▸ AIM OF THE EXERCISE:
Show each line of the data below in which "calculated" occurs.

BEGIN RECORDS TO PROCESS

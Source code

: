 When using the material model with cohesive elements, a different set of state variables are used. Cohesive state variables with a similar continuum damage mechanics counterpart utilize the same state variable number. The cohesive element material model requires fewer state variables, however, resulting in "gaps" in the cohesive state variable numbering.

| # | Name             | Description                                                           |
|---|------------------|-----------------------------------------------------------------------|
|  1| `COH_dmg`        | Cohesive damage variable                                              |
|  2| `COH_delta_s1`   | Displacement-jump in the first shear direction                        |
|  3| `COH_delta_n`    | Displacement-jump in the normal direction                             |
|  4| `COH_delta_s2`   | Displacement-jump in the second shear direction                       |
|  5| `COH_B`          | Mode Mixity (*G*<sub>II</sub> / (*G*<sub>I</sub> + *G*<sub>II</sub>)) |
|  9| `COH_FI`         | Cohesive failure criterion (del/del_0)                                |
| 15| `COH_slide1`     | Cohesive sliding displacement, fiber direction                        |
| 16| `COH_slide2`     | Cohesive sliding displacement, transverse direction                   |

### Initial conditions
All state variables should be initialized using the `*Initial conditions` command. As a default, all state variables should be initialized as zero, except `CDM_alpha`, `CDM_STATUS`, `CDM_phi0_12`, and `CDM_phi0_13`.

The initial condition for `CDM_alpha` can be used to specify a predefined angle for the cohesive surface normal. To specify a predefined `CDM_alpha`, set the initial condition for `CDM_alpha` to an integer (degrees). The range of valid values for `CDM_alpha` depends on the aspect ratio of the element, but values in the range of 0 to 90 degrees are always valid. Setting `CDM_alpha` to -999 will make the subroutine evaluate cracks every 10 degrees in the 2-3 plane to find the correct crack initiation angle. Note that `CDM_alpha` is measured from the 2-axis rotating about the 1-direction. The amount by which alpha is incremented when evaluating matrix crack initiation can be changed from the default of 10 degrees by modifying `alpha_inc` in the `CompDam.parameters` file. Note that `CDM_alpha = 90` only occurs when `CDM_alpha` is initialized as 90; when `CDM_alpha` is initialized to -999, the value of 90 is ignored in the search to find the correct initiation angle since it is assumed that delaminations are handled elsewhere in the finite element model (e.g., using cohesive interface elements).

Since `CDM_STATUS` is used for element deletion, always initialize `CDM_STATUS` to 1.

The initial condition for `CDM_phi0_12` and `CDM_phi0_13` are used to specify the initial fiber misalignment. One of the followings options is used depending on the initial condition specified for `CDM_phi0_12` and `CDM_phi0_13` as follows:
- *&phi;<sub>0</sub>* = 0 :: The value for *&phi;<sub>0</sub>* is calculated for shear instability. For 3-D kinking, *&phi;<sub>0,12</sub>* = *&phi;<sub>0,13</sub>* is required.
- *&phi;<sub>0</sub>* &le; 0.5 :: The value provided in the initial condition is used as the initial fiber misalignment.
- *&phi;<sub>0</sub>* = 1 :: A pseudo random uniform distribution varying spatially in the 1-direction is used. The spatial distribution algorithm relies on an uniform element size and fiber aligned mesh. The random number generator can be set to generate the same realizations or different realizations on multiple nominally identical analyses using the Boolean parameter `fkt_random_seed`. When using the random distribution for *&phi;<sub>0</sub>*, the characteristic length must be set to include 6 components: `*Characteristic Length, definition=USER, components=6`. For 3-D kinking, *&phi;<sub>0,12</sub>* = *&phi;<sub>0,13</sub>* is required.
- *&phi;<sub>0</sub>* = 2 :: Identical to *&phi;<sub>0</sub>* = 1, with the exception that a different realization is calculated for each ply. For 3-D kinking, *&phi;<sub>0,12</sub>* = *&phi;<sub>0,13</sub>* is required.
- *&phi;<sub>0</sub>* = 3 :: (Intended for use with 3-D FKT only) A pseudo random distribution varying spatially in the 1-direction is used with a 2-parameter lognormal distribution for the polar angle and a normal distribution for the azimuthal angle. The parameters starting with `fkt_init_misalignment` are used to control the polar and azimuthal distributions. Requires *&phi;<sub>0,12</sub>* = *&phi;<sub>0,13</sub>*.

END RECORDS TO PROCESS

▸ TASK ANSWER:
- *&phi;<sub>0</sub>* = 0 :: The value for *&phi;<sub>0</sub>* is calculated for shear instability. For 3-D kinking, *&phi;<sub>0,12</sub>* = *&phi;<sub>0,13</sub>* is required.
- *&phi;<sub>0</sub>* = 2 :: Identical to *&phi;<sub>0</sub>* = 1, with the exception that a different realization is calculated for each ply. For 3-D kinking, *&phi;<sub>0,12</sub>* = *&phi;<sub>0,13</sub>* is required.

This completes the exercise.